Eastern Europe corn exports (mainly Hungary and Romania) will increase 900,000 tons to 3.0 million as a result of increased production.
The EU is forecast to maintain its normal position as the world’s largest barley exporter at 4.5 million tons.
Expanding barley production is expected to boost Australia’s exports by 1.0 million tons to 2.5 million, and Canada’s exports 1.6 million tons to 2.0 million.
Russia barley exports are slashed by 2.0 million tons to 1.5 million due to sharply lower production.
Australia’s expectation of a more normal sorghum crop brings exports to 200,000 tons, a 125,000-ton increase from 2002/03.
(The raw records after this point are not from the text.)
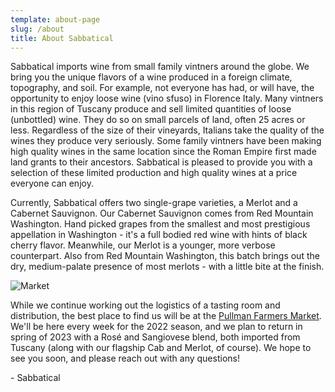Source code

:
 ```yaml
---
template: about-page
slug: /about
title: About Sabbatical
---
```

Sabbatical imports wine from small family vintners around the globe.  We bring you the unique flavors of a wine produced in a foreign climate, topography, and soil.  For example, not everyone has had, or will have, the opportunity to enjoy loose wine (vino sfuso) in Florence Italy.  Many vintners in this region of Tuscany produce and sell limited quantities of loose (unbottled) wine.  They do so on small parcels of land, often 25 acres or less.   Regardless of the size of their vineyards, Italians take the quality of the wines they produce very seriously.  Some family vintners have been making high quality wines in the same location since the Roman Empire first made land grants to their ancestors.  Sabbatical is pleased to provide you with a selection of these limited production and high quality wines at a price everyone can enjoy.

Currently, Sabbatical offers two single-grape varieties, a Merlot and a Cabernet Sauvignon.  Our Cabernet Sauvignon comes from Red Mountain Washington.  Hand picked grapes from the smallest and most prestigious appellation in Washington - it's a full bodied red wine with hints of black cherry flavor.  Meanwhile, our Merlot is a younger, more verbose counterpart.  Also from Red Mountain Washington, this batch brings out the dry, medium-palate presence of most merlots - with a little bite at the finish.

![Market](/assets/market-1.jpg "Pullman Farmers Market, June 2022")

While we continue working out the logistics of a tasting room and distribution, the best place to find us will be at the [Pullman Farmers Market](https://pullmanfarmersmarket.com/).  We'll be here every week for the 2022 season, and we plan to return in spring of 2023 with a Rosé and Sangiovese blend, both imported from Tuscany (along with our flagship Cab and Merlot, of course).  We hope to see you soon, and please reach out with any questions! 

\- Sabbatical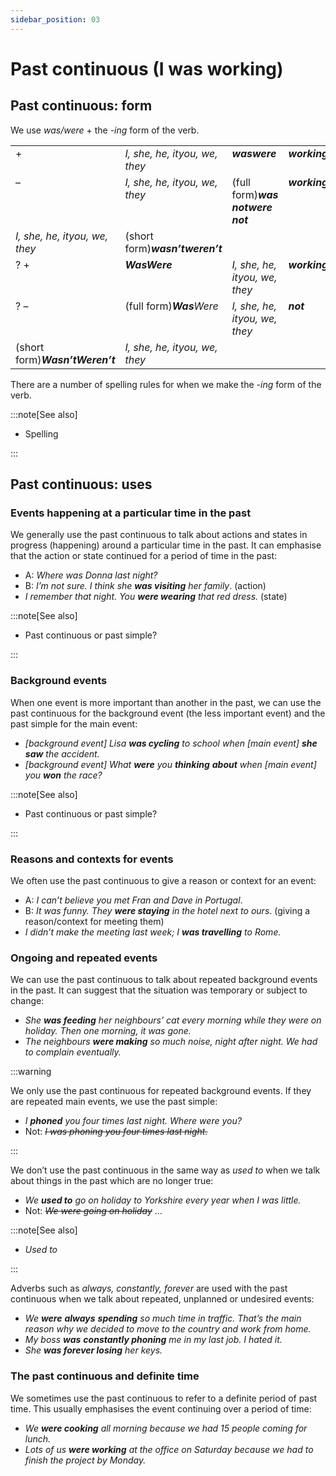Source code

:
 ```yaml
---
sidebar_position: 03
---
```


# Past continuous (I was working)

## Past continuous: form

We use *was/were* + the -*ing* form of the verb.

<table><tbody><tr valign="top"><td>+</td><td><i>I, she, he, it</i><i>you, we, they</i></td><td><b><i>was</i></b><b><i>were</i></b></td><td><b><i>working</i></b>.</td></tr><tr valign="top"><td>–</td><td><i></i><i>I, she, he, it</i><i>you, we, they</i></td><td>(full form)<b><i>was not</i></b><b><i>were not</i></b></td><td><b><i>working</i></b>.</td></tr><tr valign="top"><td><i></i><i>I, she, he, it</i><i>you, we, they</i></td><td>(short form)<b><i>wasn’t</i></b><b><i>weren’t</i></b></td></tr><tr valign="top"><td>? +</td><td><b><i>Was</i></b><b><i>Were</i></b></td><td><i>I, she, he, it</i><i>you, we, they</i></td><td><b><i>working?</i></b></td></tr><tr valign="top"><td>? –</td><td>(full form)<b><i>Was</i></b><i>Were</i></td><td><i></i><i>I, she, he, it</i><i>you, we, they</i></td><td><b><i>not</i></b></td><td><b><i>working?</i></b></td></tr><tr valign="top"><td>(short form)<b><i>Wasn’t</i></b><b><i>Weren’t</i></b></td><td><i></i><i>I, she, he, it</i><i>you, we, they</i></td></tr></tbody></table>

There are a number of spelling rules for when we make the *\-ing* form of the verb.

:::note[See also]

- Spelling

:::

## Past continuous: uses

### Events happening at a particular time in the past

We generally use the past continuous to talk about actions and states in progress (happening) around a particular time in the past. It can emphasise that the action or state continued for a period of time in the past:

- A: *Where was Donna last night?*
- B: *I’m not sure. I think she **was visiting** her family*. (action)
- *I remember that night. You **were wearing** that red dress.* (state)

:::note[See also]

- Past continuous or past simple?

:::

### Background events

When one event is more important than another in the past, we can use the past continuous for the background event (the less important event) and the past simple for the main event:

- *\[background event\] Lisa **was cycling** to school when \[main event\] **she*** ***saw** the accident.*
- *\[background event\] What **were** you **thinking*** ***about** when \[main event\] you **won** the race?*

:::note[See also]

- Past continuous or past simple?

:::

### Reasons and contexts for events

We often use the past continuous to give a reason or context for an event:

- A: *I can’t believe you met Fran and Dave in Portugal*.
- B: *It was funny. They **were staying** in the hotel next to ours*. (giving a reason/context for meeting them)
- *I didn’t make the meeting last week; I **was travelling** to Rome.*

### Ongoing and repeated events

We can use the past continuous to talk about repeated background events in the past. It can suggest that the situation was temporary or subject to change:

- *She **was feeding** her neighbours’ cat every morning while they were on holiday. Then one morning, it was gone.*
- *The neighbours **were making** so much noise, night after night. We had to complain eventually.*

:::warning

We only use the past continuous for repeated background events. If they are repeated main events, we use the past simple:

- *I **phoned** you four times last night. Where were you?*
- Not: *~~I was phoning you four times last night.~~*

:::

We don’t use the past continuous in the same way as *used to* when we talk about things in the past which are no longer true:

- *We **used to** go on holiday to Yorkshire every year when I was little.*
- Not: *~~We were going on holiday~~* …

:::note[See also]

- *Used to*

:::

Adverbs such as *always, constantly, forever* are used with the past continuous when we talk about repeated, unplanned or undesired events:

- *We **were*** ***always*** ***spending** so much time in traffic. That’s the main reason why we decided to move to the country and work from home.*
- *My boss **was*** ***constantly phoning** me in my last job. I hated it.*
- *She **was forever losing** her keys.*

### The past continuous and definite time

We sometimes use the past continuous to refer to a definite period of past time. This usually emphasises the event continuing over a period of time:

- *We **were cooking** all morning because we had 15 people coming for lunch.*
- *Lots of us **were working** at the office on Saturday because we had to finish the project by Monday.*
Canada oat exports are forecast to increase to 1.0 million tons as production rebounds, leading to lower exports by the EU.
The EU is expected to increase rye exports to 1.0 million tons, partially offsetting the decline from Russia and Ukraine.
South Korea corn imports are expected to increase by 500,000 tons due to lower imports of wheat for feeding. Japan corn imports are forecast to decline 500,000 tons as feed demand continues to contract. China barley imports rise by 400,000 tons to 2.2 million due to expanding malting barley consumption and increased available supplies from Australia and Canada.
Saudi Arabia barley imports are forecast up modestly to 5.7 million tons as the government discourages local production. Prospects for larger barley crops and better forage conditions will reduce North Africa’s barley imports by 600,000 tons.
Mexico corn and sorghum imports are expected to increase to 7.0 million tons and 5.0 million tons, respectively, as a result of flat domestic production and expanding use.
The EU is expected to return to its normal role as a minor importer of barley, as imports drop from 600,000 tons to 350,000 tons.